HOW TO COMPLETE THIS TASK »
In the data below, find every line that has the string "Ghostbusters", and copy it.

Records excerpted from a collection
****
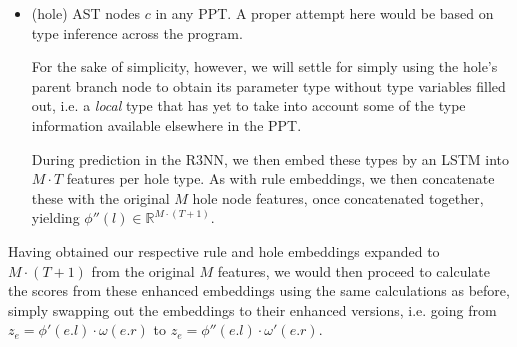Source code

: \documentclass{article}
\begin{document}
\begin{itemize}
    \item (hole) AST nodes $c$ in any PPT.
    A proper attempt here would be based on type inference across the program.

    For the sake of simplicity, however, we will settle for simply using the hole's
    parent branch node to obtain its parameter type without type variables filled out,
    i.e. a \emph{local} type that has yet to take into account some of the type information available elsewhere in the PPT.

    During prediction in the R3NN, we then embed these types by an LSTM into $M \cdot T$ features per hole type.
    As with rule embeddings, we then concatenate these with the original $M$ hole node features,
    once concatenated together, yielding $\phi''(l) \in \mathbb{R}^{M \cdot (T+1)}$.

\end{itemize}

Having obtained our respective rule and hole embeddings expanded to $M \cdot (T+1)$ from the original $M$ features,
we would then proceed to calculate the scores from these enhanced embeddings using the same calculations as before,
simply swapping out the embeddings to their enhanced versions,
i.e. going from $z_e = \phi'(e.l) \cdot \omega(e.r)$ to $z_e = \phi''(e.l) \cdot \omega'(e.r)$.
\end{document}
****
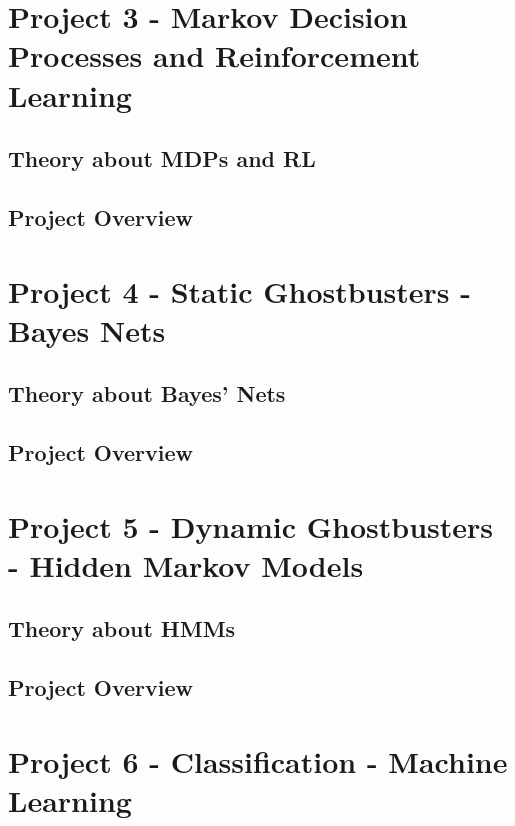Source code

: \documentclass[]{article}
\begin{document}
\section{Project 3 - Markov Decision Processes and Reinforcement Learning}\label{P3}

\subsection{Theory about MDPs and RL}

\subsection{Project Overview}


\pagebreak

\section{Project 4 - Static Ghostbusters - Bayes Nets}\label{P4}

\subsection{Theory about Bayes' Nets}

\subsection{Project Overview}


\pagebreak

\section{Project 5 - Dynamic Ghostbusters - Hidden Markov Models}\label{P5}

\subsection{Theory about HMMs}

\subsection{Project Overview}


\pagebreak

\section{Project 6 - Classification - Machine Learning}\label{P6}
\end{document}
****
COMPLETED EXERCISE »
\section{Project 4 - Static Ghostbusters - Bayes Nets}\label{P4}
\section{Project 5 - Dynamic Ghostbusters - Hidden Markov Models}\label{P5}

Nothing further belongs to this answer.